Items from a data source
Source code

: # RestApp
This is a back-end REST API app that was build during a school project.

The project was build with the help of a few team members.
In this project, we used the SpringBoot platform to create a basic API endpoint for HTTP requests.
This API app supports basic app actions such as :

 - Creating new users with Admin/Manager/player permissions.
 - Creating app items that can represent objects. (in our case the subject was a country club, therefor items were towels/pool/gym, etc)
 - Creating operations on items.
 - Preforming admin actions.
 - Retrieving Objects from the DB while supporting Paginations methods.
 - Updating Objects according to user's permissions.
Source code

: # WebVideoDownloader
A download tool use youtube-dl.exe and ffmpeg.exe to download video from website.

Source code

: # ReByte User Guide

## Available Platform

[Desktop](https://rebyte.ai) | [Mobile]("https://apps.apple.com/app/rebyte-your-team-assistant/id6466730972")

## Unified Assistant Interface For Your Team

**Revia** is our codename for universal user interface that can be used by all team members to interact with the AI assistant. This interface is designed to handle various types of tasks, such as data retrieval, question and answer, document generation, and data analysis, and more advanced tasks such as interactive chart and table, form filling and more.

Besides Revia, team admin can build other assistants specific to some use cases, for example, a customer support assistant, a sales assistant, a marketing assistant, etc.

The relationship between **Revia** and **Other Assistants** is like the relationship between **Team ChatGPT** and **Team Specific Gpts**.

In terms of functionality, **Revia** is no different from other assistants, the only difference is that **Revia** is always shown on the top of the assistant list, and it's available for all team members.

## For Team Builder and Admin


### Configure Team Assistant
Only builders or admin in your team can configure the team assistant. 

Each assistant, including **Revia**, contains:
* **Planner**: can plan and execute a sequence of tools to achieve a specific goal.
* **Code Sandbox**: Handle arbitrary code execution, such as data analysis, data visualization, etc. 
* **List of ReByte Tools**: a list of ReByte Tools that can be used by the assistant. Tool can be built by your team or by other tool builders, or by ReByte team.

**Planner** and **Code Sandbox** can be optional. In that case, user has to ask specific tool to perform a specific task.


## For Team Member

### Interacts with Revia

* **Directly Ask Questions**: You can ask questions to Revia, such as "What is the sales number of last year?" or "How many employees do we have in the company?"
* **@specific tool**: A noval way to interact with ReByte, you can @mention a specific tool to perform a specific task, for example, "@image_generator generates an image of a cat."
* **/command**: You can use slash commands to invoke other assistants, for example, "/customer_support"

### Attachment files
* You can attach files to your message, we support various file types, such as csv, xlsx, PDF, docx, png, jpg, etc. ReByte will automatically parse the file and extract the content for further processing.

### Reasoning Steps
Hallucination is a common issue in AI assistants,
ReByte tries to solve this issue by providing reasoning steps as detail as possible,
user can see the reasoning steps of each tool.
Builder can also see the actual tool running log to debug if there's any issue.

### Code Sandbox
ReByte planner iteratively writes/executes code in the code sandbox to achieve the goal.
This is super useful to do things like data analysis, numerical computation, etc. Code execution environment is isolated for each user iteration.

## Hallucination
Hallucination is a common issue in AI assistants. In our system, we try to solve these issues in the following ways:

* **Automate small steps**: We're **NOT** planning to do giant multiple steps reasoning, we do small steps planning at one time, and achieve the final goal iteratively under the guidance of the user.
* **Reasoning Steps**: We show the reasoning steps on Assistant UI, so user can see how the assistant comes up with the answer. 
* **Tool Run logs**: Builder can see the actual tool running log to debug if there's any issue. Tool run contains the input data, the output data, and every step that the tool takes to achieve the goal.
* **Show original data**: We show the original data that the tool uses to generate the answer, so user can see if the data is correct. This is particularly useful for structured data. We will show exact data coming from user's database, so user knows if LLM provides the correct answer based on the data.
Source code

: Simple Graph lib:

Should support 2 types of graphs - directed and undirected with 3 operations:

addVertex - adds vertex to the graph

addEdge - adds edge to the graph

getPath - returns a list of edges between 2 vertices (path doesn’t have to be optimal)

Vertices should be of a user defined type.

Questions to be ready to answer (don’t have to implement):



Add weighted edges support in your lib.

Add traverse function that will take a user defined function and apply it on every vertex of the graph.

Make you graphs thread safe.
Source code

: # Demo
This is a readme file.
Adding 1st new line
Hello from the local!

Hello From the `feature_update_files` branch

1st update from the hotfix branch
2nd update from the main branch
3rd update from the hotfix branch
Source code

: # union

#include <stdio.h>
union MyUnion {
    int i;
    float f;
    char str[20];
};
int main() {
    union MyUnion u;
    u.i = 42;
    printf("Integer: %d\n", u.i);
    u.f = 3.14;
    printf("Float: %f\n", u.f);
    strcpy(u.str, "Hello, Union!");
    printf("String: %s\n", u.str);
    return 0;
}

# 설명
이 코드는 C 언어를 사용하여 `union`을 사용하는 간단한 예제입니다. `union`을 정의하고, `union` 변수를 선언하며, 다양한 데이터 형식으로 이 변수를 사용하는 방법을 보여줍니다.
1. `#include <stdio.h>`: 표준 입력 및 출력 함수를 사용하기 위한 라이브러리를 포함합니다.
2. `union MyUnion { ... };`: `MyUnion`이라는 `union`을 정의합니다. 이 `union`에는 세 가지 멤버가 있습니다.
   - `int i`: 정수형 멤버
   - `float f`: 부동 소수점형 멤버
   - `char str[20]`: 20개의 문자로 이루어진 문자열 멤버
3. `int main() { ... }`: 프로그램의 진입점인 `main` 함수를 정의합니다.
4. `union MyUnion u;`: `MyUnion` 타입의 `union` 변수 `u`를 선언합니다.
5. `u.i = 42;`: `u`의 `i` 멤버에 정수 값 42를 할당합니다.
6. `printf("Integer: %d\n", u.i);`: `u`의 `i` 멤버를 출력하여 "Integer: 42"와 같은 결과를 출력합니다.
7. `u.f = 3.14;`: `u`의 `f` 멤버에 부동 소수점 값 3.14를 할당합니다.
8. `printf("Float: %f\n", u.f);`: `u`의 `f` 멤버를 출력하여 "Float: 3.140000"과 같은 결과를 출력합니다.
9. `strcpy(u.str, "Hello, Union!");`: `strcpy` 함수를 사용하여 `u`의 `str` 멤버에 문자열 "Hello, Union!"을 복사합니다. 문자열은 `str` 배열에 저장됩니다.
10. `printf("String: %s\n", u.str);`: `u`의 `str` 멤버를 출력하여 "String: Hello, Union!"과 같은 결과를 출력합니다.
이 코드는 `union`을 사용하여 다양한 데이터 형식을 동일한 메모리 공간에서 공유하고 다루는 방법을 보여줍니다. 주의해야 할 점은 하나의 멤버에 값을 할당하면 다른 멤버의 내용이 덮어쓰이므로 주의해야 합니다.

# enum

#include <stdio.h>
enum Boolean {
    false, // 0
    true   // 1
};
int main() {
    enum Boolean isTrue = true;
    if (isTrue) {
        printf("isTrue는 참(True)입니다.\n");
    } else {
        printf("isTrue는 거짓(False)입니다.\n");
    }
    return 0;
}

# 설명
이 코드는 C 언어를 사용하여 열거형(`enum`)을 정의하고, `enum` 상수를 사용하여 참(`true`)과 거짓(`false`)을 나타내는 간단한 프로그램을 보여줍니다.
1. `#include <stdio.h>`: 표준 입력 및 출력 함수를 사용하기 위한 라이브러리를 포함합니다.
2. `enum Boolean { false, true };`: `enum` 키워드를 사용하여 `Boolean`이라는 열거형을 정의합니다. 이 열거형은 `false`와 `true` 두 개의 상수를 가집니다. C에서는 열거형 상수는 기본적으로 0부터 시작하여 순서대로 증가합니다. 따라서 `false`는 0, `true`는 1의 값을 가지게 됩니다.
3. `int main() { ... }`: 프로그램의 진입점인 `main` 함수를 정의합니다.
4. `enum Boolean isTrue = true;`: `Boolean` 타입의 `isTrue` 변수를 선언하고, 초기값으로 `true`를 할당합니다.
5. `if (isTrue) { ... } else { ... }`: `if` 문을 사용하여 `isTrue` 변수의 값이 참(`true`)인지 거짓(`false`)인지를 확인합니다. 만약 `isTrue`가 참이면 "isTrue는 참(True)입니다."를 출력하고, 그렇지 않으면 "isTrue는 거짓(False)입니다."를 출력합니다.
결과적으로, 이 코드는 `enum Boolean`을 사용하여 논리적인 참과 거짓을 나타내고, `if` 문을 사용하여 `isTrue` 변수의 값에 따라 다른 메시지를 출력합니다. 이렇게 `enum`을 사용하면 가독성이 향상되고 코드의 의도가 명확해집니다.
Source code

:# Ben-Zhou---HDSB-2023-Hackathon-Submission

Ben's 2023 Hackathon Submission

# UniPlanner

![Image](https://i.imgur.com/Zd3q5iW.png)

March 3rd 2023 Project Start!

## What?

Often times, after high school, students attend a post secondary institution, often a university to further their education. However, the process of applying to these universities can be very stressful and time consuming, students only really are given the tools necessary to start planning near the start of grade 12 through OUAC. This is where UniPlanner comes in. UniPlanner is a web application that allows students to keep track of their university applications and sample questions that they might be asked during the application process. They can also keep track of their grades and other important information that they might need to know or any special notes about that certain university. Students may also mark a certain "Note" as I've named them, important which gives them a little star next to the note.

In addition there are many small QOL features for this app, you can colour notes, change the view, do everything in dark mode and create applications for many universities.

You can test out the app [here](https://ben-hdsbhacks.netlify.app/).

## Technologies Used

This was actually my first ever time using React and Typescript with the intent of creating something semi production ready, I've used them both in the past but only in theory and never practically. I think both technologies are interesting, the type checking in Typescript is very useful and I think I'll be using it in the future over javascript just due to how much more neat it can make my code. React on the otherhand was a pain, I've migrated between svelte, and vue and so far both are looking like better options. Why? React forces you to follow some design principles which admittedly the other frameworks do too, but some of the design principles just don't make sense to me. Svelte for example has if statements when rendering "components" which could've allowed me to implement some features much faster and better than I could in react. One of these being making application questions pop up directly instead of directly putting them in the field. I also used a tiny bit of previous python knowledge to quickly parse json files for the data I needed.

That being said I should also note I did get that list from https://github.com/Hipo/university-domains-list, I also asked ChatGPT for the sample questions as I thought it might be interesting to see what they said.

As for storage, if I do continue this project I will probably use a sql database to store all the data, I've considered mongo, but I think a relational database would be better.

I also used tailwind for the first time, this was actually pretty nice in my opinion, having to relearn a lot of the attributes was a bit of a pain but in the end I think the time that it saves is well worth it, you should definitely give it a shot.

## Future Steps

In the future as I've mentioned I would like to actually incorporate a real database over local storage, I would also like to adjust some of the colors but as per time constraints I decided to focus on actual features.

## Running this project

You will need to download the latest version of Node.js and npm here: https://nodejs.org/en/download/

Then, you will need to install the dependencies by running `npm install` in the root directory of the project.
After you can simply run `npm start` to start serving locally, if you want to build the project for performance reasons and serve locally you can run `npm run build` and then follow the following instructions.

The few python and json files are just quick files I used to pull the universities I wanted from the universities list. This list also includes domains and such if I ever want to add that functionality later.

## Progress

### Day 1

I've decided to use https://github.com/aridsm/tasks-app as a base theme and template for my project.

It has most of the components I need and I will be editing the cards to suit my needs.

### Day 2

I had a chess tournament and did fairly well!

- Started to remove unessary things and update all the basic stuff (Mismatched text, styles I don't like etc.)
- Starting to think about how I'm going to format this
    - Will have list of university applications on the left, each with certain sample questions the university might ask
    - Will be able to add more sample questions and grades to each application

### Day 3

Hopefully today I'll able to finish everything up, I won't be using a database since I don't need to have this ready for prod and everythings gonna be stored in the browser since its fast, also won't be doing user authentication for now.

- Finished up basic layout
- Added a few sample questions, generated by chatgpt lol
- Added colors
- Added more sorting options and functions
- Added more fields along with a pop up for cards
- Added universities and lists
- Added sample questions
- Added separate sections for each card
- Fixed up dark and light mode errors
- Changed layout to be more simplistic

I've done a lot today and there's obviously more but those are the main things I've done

> **Exercise instructions**: Given the data above, transcribe exactly the lines from the one containing "by ReByte team." down to the one containing "### Interacts with Revia", and no others.

> **Output for this exercise**:
* **List of ReByte Tools**: a list of ReByte Tools that can be used by the assistant. Tool can be built by your team or by other tool builders, or by ReByte team.

**Planner** and **Code Sandbox** can be optional. In that case, user has to ask specific tool to perform a specific task.


## For Team Member

### Interacts with Revia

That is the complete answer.